Does having a toilet alone ensure hygiene?
Toilets should be used and cleaned regularly. The sustainability study showed that 10.7 percent of the households surveyed had visible faeces inside and outside the toilet. Fifteen percent were found to have poor toilets that were dirty, had no hand-washing facilities, and required maintenance.
A clean toilet also requires access to water, which many households lack. According to UNICEF, 10.8 million people in Nepal do not have access to improved sanitation and 3.5 million do not have access to basic water services. Access to water allows people to keep their toilets clean and also wash their hands properly after using the toilet.
What should the government focus on, instead of building toilets?
Until now, the government’s focus has been on ‘one house, one toilet’. But now, the government must also focus on faecal sludge management.
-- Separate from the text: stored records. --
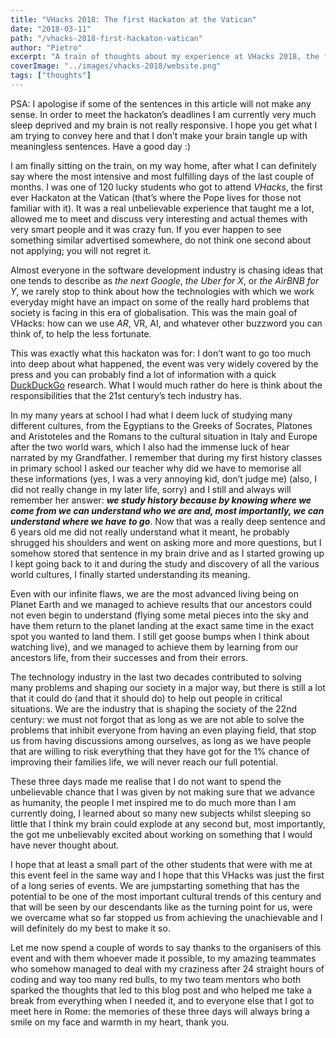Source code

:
 ```yaml
---
title: "VHacks 2018: The first Hackaton at the Vatican"
date: "2018-03-11"
path: "/vhacks-2018-first-hackaton-vatican"
author: "Pietro"
excerpt: "A train of thoughts about my experience at VHacks 2018, the first ever Hackaton in the Vatican"
coverImage: "../images/vhacks-2018/website.png"
tags: ["thoughts"]
---
```


PSA: I apologise if some of the sentences in this article will not make any sense. In order to meet the hackaton’s deadlines I am currently very much sleep deprived and my brain is not really responsive. I hope you get what I am trying to convey here and that I don’t make your brain tangle up with meaningless sentences. Have a good day :)

I am finally sitting on the train, on my way home, after what I can definitely say where the most intensive and most fulfilling days of the last couple of months. I was one of 120 lucky students who got to attend *VHacks*, the first ever Hackaton at the Vatican (that’s where the Pope lives for those not familiar with it). It was a real unbelievable experience that taught me a lot, allowed me to meet and discuss very interesting and actual themes with very smart people and it was crazy fun. If you ever happen to see something similar advertised somewhere, do not think one second about not applying; you will not regret it.

Almost everyone in the software development industry is chasing ideas that one tends to describe as _the next Google_, _the Uber for X_, or _the AirBNB for Y_, we rarely stop to think about how the technologies with which we work everyday might have an impact on some of the really hard problems that society is facing in this era of globalisation. This was the main goal of VHacks: how can we use *AR*, VR, AI, and whatever other buzzword you can think of, to help the less fortunate.

This was exactly what this hackaton was for: I don’t want to go too much into deep about what happened, the event was very widely covered by the press and you can probably find a lot of information with a quick [DuckDuckGo](https://duckduck.go) research. What I would much rather do here is think about the responsibilities that the 21st century’s tech industry has.

In my many years at school I had what I deem luck of studying many different cultures, from the Egyptians to the Greeks of Socrates, Platones and Aristoteles and the Romans to the cultural situation in Italy and Europe after the two world wars, which I also had the immense luck of hear narrated by my Grandfather. I remember that during my first history classes in primary school I asked our teacher why did we have to memorise all these informations (yes, I was a very annoying kid, don’t judge me) (also, I did not really change in my later life, sorry) and I still and always will remember her answer: ***we study history because by knowing where we come from we can understand who we are and, most importantly, we can understand where we have to go***. Now that was a really deep sentence and 6 years old me did not really understand what it meant, he probably shrugged his shoulders and went on asking more and more questions, but I somehow stored that sentence in my brain drive and as I started growing up I kept going back to it and during the study and discovery of all the various world cultures, I finally started understanding its meaning.

Even with our infinite flaws, we are the most advanced living being on Planet Earth and we managed to achieve results that our ancestors could not even begin to understand (flying some metal pieces into the sky and have them return to the planet landing at the exact same time in the exact spot you wanted to land them. I still get goose bumps when I think about watching live), and we managed to achieve them by learning from our ancestors life, from their successes and from their errors.

The technology industry in the last two decades contributed to solving many problems and shaping our society in a major way, but there is still a lot that it could do (and that it should do) to help out people in critical situations. We are the industry that is shaping the society of the 22nd century: we must not forgot that as long as we are not able to solve the problems that inhibit everyone from having an even playing field, that stop us from having discussions among ourselves, as long as we have people that are willing to risk everything that they have got for the 1% chance of improving their families life, we will never reach our full potential.

These three days made me realise that I do not want to spend the unbelievable chance that I was given by not making sure that we advance as humanity, the people I met inspired me to do much more than I am currently doing, I learned about so many new subjects whilst sleeping so little that I think my brain could explode at any second but, most importantly, the got me unbelievably excited about working on something that I would have never thought about.

I hope that at least a small part of the other students that were with me at this event feel in the same way and I hope that this VHacks was just the first of a long series of events. We are jumpstarting something that has the potential to be one of the most important cultural trends of this century and that will be seen by our descendants like as the turning point for us, were we overcame what so far stopped us from achieving the unachievable and I will definitely do my best to make it so.

Let me now spend a couple of words to say thanks to the organisers of this event and with them whoever made it possible, to my amazing teammates who somehow managed to deal with my craziness after 24 straight hours of coding and way too many red bulls, to my two team mentors who both sparked the thoughts that led to this blog post and who helped me take a break from everything when I needed it, and to everyone else that I got to meet here in Rome: the memories of these three days will always bring a smile on my face and warmth in my heart, thank you.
Most toilets constructed had a single pit that gets filled after years of use and needs to be emptied.
However, pit emptying services are not available in most places in the hills and mountains, forcing households to dig a new pit or find a way to empty it. On the other hand, even the places which have pit emptying services lack a proper space for its disposal.
The faeces removed from the pits are then disposed in open spaces, fields and sometimes even near sources of water. Epidemiologists say the huge amount of faeces disposed of in open areas is far more harmful than open defecation by a handful of individuals.